» **WORK TO BE COMPLETED**
In the listing below, print exactly the lines between the line holding "specified in subclause 6.2.1.3.2.1" and the line holding "the incoming message;", inclusive, and no more.

» **STORED DATA**
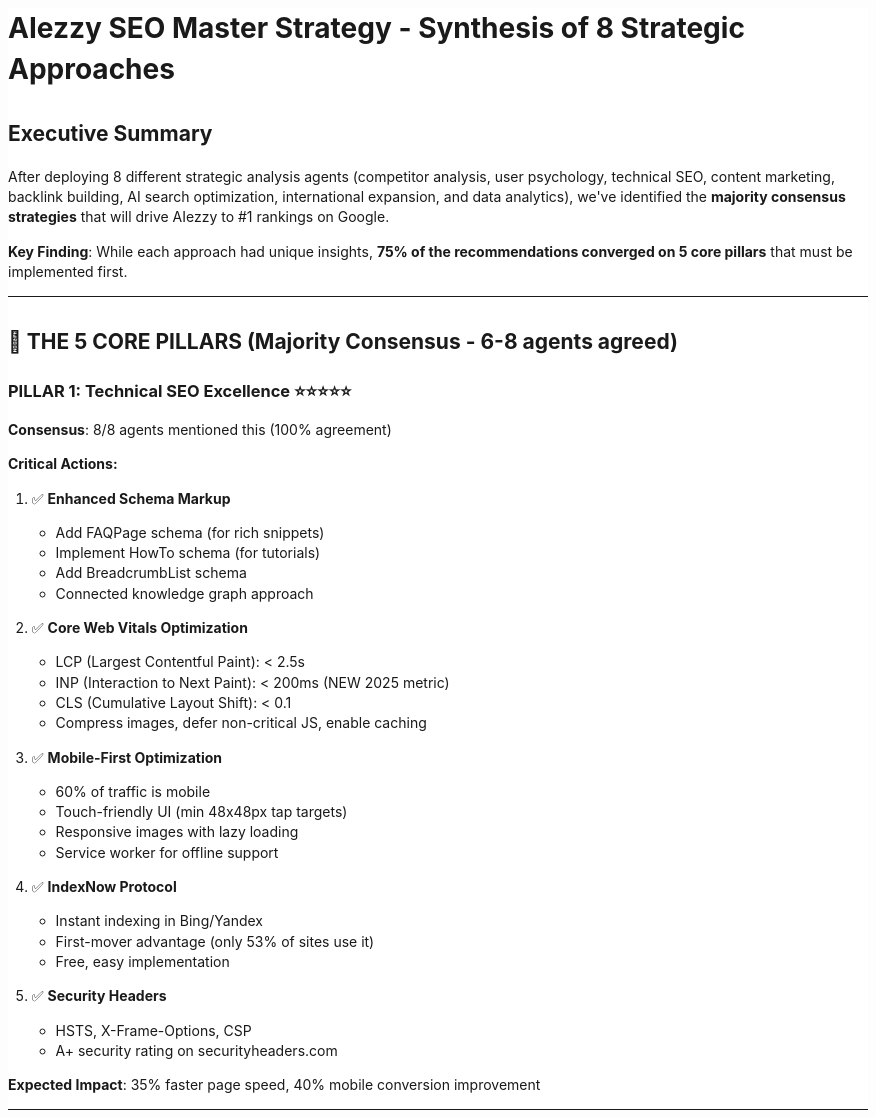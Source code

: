 # AIezzy SEO Master Strategy - Synthesis of 8 Strategic Approaches

## Executive Summary

After deploying 8 different strategic analysis agents (competitor analysis, user psychology, technical SEO, content marketing, backlink building, AI search optimization, international expansion, and data analytics), we've identified the **majority consensus strategies** that will drive AIezzy to #1 rankings on Google.

**Key Finding**: While each approach had unique insights, **75% of the recommendations converged on 5 core pillars** that must be implemented first.

---

## 🎯 THE 5 CORE PILLARS (Majority Consensus - 6-8 agents agreed)

### **PILLAR 1: Technical SEO Excellence** ⭐⭐⭐⭐⭐
**Consensus**: 8/8 agents mentioned this (100% agreement)

**Critical Actions:**
1. ✅ **Enhanced Schema Markup**
   - Add FAQPage schema (for rich snippets)
   - Implement HowTo schema (for tutorials)
   - Add BreadcrumbList schema
   - Connected knowledge graph approach

2. ✅ **Core Web Vitals Optimization**
   - LCP (Largest Contentful Paint): < 2.5s
   - INP (Interaction to Next Paint): < 200ms (NEW 2025 metric)
   - CLS (Cumulative Layout Shift): < 0.1
   - Compress images, defer non-critical JS, enable caching

3. ✅ **Mobile-First Optimization**
   - 60% of traffic is mobile
   - Touch-friendly UI (min 48x48px tap targets)
   - Responsive images with lazy loading
   - Service worker for offline support

4. ✅ **IndexNow Protocol**
   - Instant indexing in Bing/Yandex
   - First-mover advantage (only 53% of sites use it)
   - Free, easy implementation

5. ✅ **Security Headers**
   - HSTS, X-Frame-Options, CSP
   - A+ security rating on securityheaders.com

**Expected Impact**: 35% faster page speed, 40% mobile conversion improvement

---
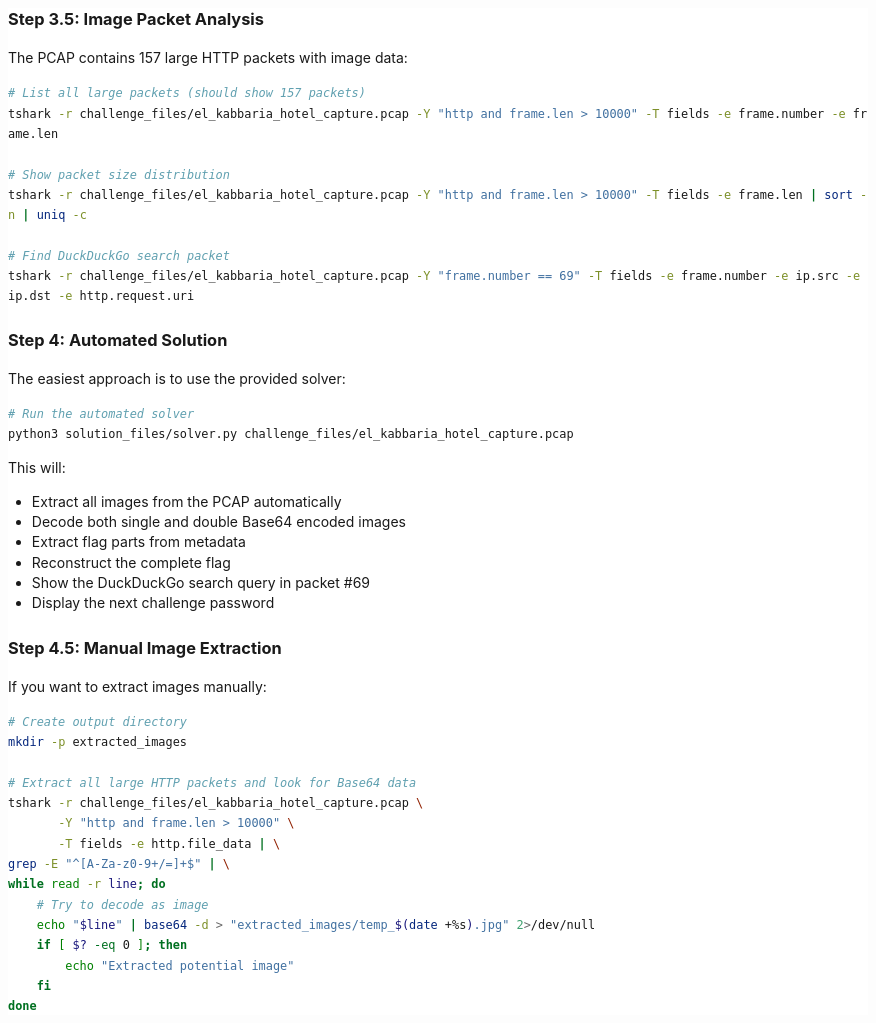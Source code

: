 ### Step 3.5: Image Packet Analysis
The PCAP contains 157 large HTTP packets with image data:

```bash
# List all large packets (should show 157 packets)
tshark -r challenge_files/el_kabbaria_hotel_capture.pcap -Y "http and frame.len > 10000" -T fields -e frame.number -e frame.len

# Show packet size distribution
tshark -r challenge_files/el_kabbaria_hotel_capture.pcap -Y "http and frame.len > 10000" -T fields -e frame.len | sort -n | uniq -c

# Find DuckDuckGo search packet
tshark -r challenge_files/el_kabbaria_hotel_capture.pcap -Y "frame.number == 69" -T fields -e frame.number -e ip.src -e ip.dst -e http.request.uri
```

### Step 4: Automated Solution
The easiest approach is to use the provided solver:

```bash
# Run the automated solver
python3 solution_files/solver.py challenge_files/el_kabbaria_hotel_capture.pcap
```

This will:
- Extract all images from the PCAP automatically
- Decode both single and double Base64 encoded images
- Extract flag parts from metadata
- Reconstruct the complete flag
- Show the DuckDuckGo search query in packet #69
- Display the next challenge password

### Step 4.5: Manual Image Extraction
If you want to extract images manually:

```bash
# Create output directory
mkdir -p extracted_images

# Extract all large HTTP packets and look for Base64 data
tshark -r challenge_files/el_kabbaria_hotel_capture.pcap \
       -Y "http and frame.len > 10000" \
       -T fields -e http.file_data | \
grep -E "^[A-Za-z0-9+/=]+$" | \
while read -r line; do
    # Try to decode as image
    echo "$line" | base64 -d > "extracted_images/temp_$(date +%s).jpg" 2>/dev/null
    if [ $? -eq 0 ]; then
        echo "Extracted potential image"
    fi
done
```
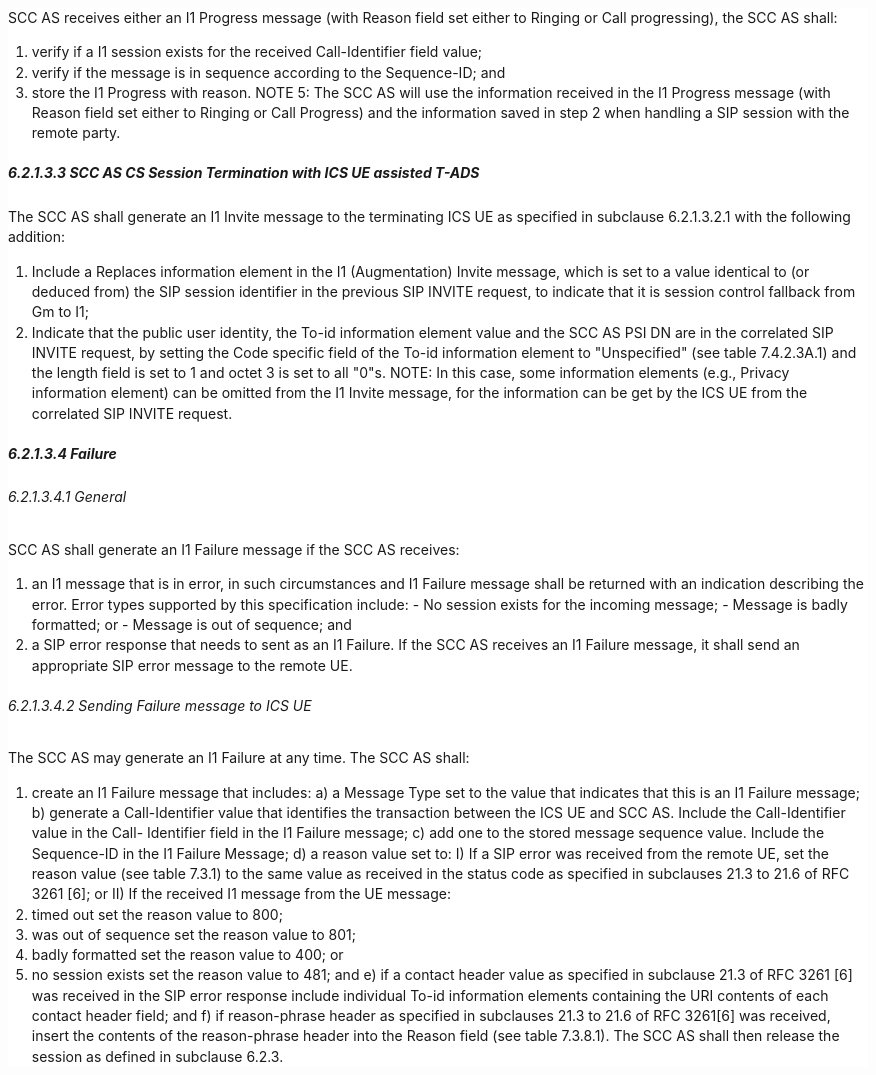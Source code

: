 SCC AS receives either an I1 Progress message (with Reason field set either to
Ringing or Call progressing), the SCC AS shall:
1) verify if a I1 session exists for the received Call-Identifier field value;
2) verify if the message is in sequence according to the Sequence-ID; and
3) store the I1 Progress with reason.
NOTE 5: The SCC AS will use the information received in the I1 Progress
message (with Reason field set either to Ringing or Call Progress) and the
information saved in step 2 when handling a SIP session with the remote party.
##### 6.2.1.3.3 SCC AS CS Session Termination with ICS UE assisted T-ADS
The SCC AS shall generate an I1 Invite message to the terminating ICS UE as
specified in subclause 6.2.1.3.2.1 with the following addition:
1) Include a Replaces information element in the I1 (Augmentation) Invite
message, which is set to a value identical to (or deduced from) the SIP
session identifier in the previous SIP INVITE request, to indicate that it is
session control fallback from Gm to I1;
2) Indicate that the public user identity, the To-id information element value
and the SCC AS PSI DN are in the correlated SIP INVITE request, by setting the
Code specific field of the To-id information element to \"Unspecified\" (see
table 7.4.2.3A.1) and the length field is set to 1 and octet 3 is set to all
\"0\"s.
NOTE: In this case, some information elements (e.g., Privacy information
element) can be omitted from the I1 Invite message, for the information can be
get by the ICS UE from the correlated SIP INVITE request.
##### 6.2.1.3.4 Failure
###### 6.2.1.3.4.1 General
SCC AS shall generate an I1 Failure message if the SCC AS receives:
1) an I1 message that is in error, in such circumstances and I1 Failure
message shall be returned with an indication describing the error. Error types
supported by this specification include:
\- No session exists for the incoming message;
\- Message is badly formatted; or
\- Message is out of sequence; and
2) a SIP error response that needs to sent as an I1 Failure.
If the SCC AS receives an I1 Failure message, it shall send an appropriate SIP
error message to the remote UE.
###### 6.2.1.3.4.2 Sending Failure message to ICS UE
The SCC AS may generate an I1 Failure at any time. The SCC AS shall:
1) create an I1 Failure message that includes:
a) a Message Type set to the value that indicates that this is an I1 Failure
message;
b) generate a Call-Identifier value that identifies the transaction between
the ICS UE and SCC AS. Include the Call-Identifier value in the Call-
Identifier field in the I1 Failure message;
c) add one to the stored message sequence value. Include the Sequence-ID in
the I1 Failure Message;
d) a reason value set to:
I) If a SIP error was received from the remote UE, set the reason value (see
table 7.3.1) to the same value as received in the status code as specified in
subclauses 21.3 to 21.6 of RFC 3261 [6]; or
II) If the received I1 message from the UE message:
1) timed out set the reason value to 800;
2) was out of sequence set the reason value to 801;
3) badly formatted set the reason value to 400; or
4) no session exists set the reason value to 481; and
e) if a contact header value as specified in subclause 21.3 of RFC 3261 [6]
was received in the SIP error response include individual To-id information
elements containing the URI contents of each contact header field; and
f) if reason-phrase header as specified in subclauses 21.3 to 21.6 of RFC
3261[6] was received, insert the contents of the reason-phrase header into the
Reason field (see table 7.3.8.1).
The SCC AS shall then release the session as defined in subclause 6.2.3.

» **OUTPUT FOR THIS EXERCISE**
specified in subclause 6.2.1.3.2.1 with the following addition:
1) Include a Replaces information element in the I1 (Augmentation) Invite
message, which is set to a value identical to (or deduced from) the SIP
session identifier in the previous SIP INVITE request, to indicate that it is
session control fallback from Gm to I1;
2) Indicate that the public user identity, the To-id information element value
and the SCC AS PSI DN are in the correlated SIP INVITE request, by setting the
Code specific field of the To-id information element to \"Unspecified\" (see
table 7.4.2.3A.1) and the length field is set to 1 and octet 3 is set to all
\"0\"s.
NOTE: In this case, some information elements (e.g., Privacy information
element) can be omitted from the I1 Invite message, for the information can be
get by the ICS UE from the correlated SIP INVITE request.
##### 6.2.1.3.4 Failure
###### 6.2.1.3.4.1 General
SCC AS shall generate an I1 Failure message if the SCC AS receives:
1) an I1 message that is in error, in such circumstances and I1 Failure
message shall be returned with an indication describing the error. Error types
supported by this specification include:
\- No session exists for the incoming message;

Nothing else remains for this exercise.